Já o prejuízo com a reavaliação no valor ativos, devido a problemas de gestão e a variáveis de mercado - como câmbio, queda do preço do petróleo e demanda por combustíveis - destoou ante o esperado - falava-se em um teto de 20 bilhões de reais. Segundo Pereira, o valor elevado pode ser explicado pelo fato de o impairment ter sido calculado de uma só vez. "A maior parte dessas perdas são relacionadas às refinarias de Abreu e Lima, em Pernambuco e do Comperj, no Rio de Janeiro. Ouvimos críticas sobre o valor orçado para esses empreendimentos há anos, e a Petrobras nunca tinha se movimento para fazer o cálculo delas", disse. No caso do Comperj, a perda foi estimada em 21,8 bilhões de reais, e de Abreu e Lima, 9,1 bilhões de reais.
Para Celson Plácido, analista da XP Investimentos, o valor com a reavaliação de ativos é um ponto de destaque, pois reflete o planejamento falho que houve em empreendimentos importantes para a empresa. "Quase 90% do valor das perdas pode ter sido reflexo de má gestão. Claro que dentro doimpairment há outras variáveis, como dólar, preço do petróleo, etc. Mas, como eles não abriram os dados, não pudemos saber a quantia exata do que provocou que tipos de perdas", afirmou.
Números - Entre os dados apresentados, a Petrobras também reportou um prejuízo líquido de 21,6 bilhões em 2014, contra um lucro de 23,6 bilhões de reais em 2013. Foi o primeiro resultado negativo desde 1991, quando a estatal apresentou perdas de 92 mil reais, em dados ajustados pela consultoria Economática. Especificamente no terceiro trimestre, o prejuízo foi de 5,33 bilhões de reais.

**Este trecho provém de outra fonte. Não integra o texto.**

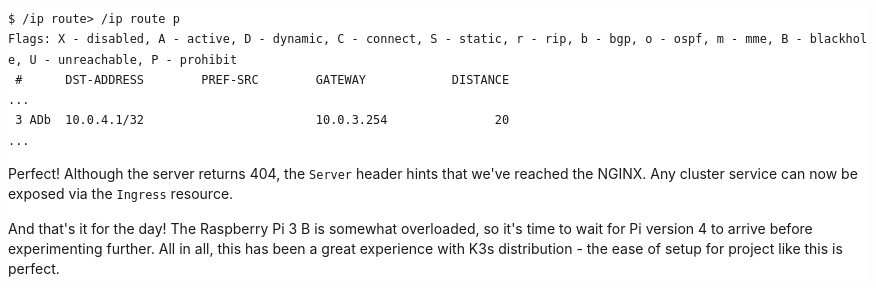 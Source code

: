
 ```
$ /ip route> /ip route p
Flags: X - disabled, A - active, D - dynamic, C - connect, S - static, r - rip, b - bgp, o - ospf, m - mme, B - blackhole, U - unreachable, P - prohibit
 #      DST-ADDRESS        PREF-SRC        GATEWAY            DISTANCE
...
 3 ADb  10.0.4.1/32                        10.0.3.254               20
...
```

Perfect! Although the server returns 404, the `Server` header hints that we've
reached the NGINX. Any cluster service can now be exposed via the `Ingress`
resource.

And that's it for the day! The Raspberry Pi 3 B is somewhat overloaded, so it's
time to wait for Pi version 4 to arrive before experimenting further. All in
all, this has been a great experience with K3s distribution - the ease of setup
for project like this is perfect.
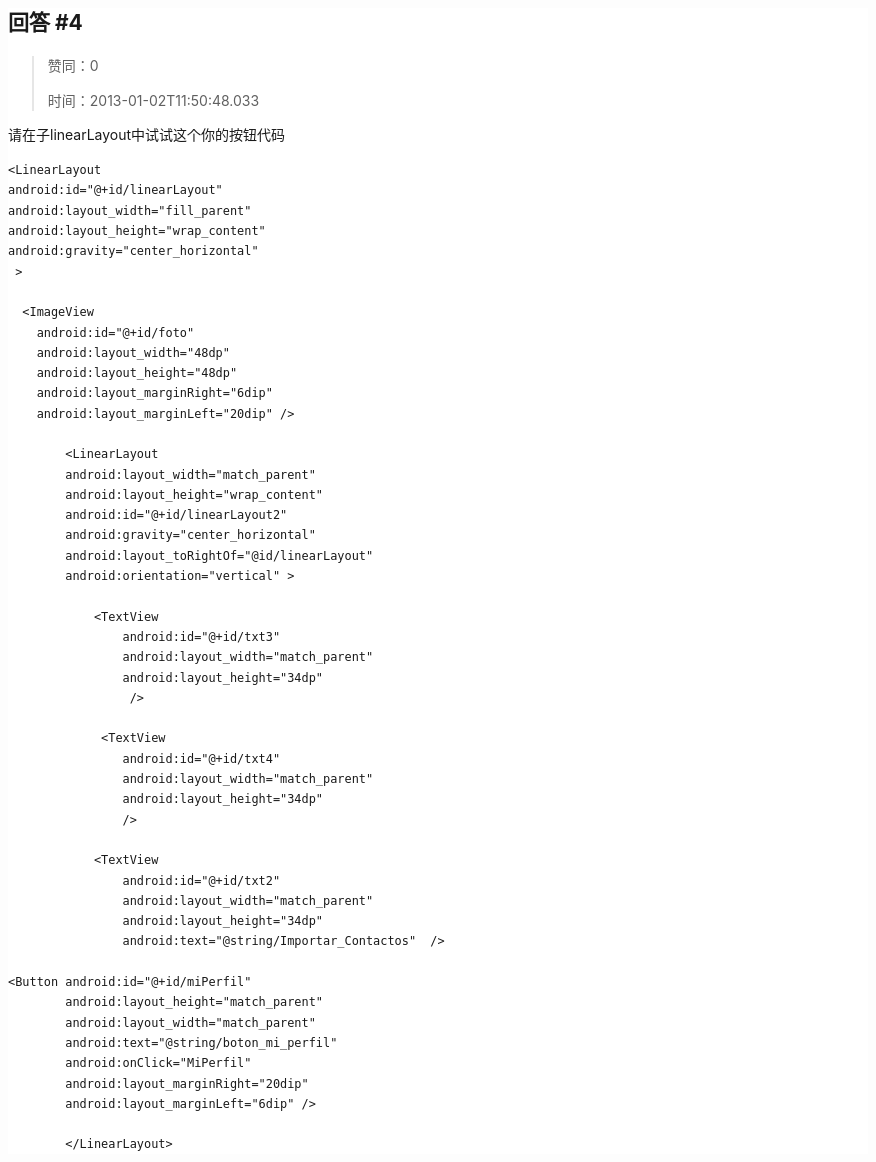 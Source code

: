## 回答 #4

> 赞同：0
> 
> 时间：2013-01-02T11:50:48.033

请在子linearLayout中试试这个你的按钮代码

```
<LinearLayout 
android:id="@+id/linearLayout"
android:layout_width="fill_parent"
android:layout_height="wrap_content"
android:gravity="center_horizontal"
 >

  <ImageView
    android:id="@+id/foto"
    android:layout_width="48dp"
    android:layout_height="48dp"
    android:layout_marginRight="6dip"
    android:layout_marginLeft="20dip" /> 

        <LinearLayout 
        android:layout_width="match_parent"
        android:layout_height="wrap_content"
        android:id="@+id/linearLayout2"
        android:gravity="center_horizontal"
        android:layout_toRightOf="@id/linearLayout"
        android:orientation="vertical" >

            <TextView
                android:id="@+id/txt3"
                android:layout_width="match_parent"
                android:layout_height="34dp"
                 />

             <TextView
                android:id="@+id/txt4"
                android:layout_width="match_parent"
                android:layout_height="34dp"
                />

            <TextView
                android:id="@+id/txt2"
                android:layout_width="match_parent"
                android:layout_height="34dp"
                android:text="@string/Importar_Contactos"  />

<Button android:id="@+id/miPerfil"
        android:layout_height="match_parent"
        android:layout_width="match_parent"
        android:text="@string/boton_mi_perfil"
        android:onClick="MiPerfil"
        android:layout_marginRight="20dip"
        android:layout_marginLeft="6dip" />

        </LinearLayout> 
```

Para os analistas, esses números ficaram em segundo plano, já que o que estava no foco do mercado eram as perdas causadas por desdobramentos da Lava Jato. "No geral, a companhia não apresentou resultados ruins. A receita do Ebtida ((lucro antes de juros, impostos, depreciação e amortização) veio, inclusive, melhor do que as expectativas de mercado. Mas as perdas da Lava Jato ofuscaram outros números", apontou Marques, da Gradual.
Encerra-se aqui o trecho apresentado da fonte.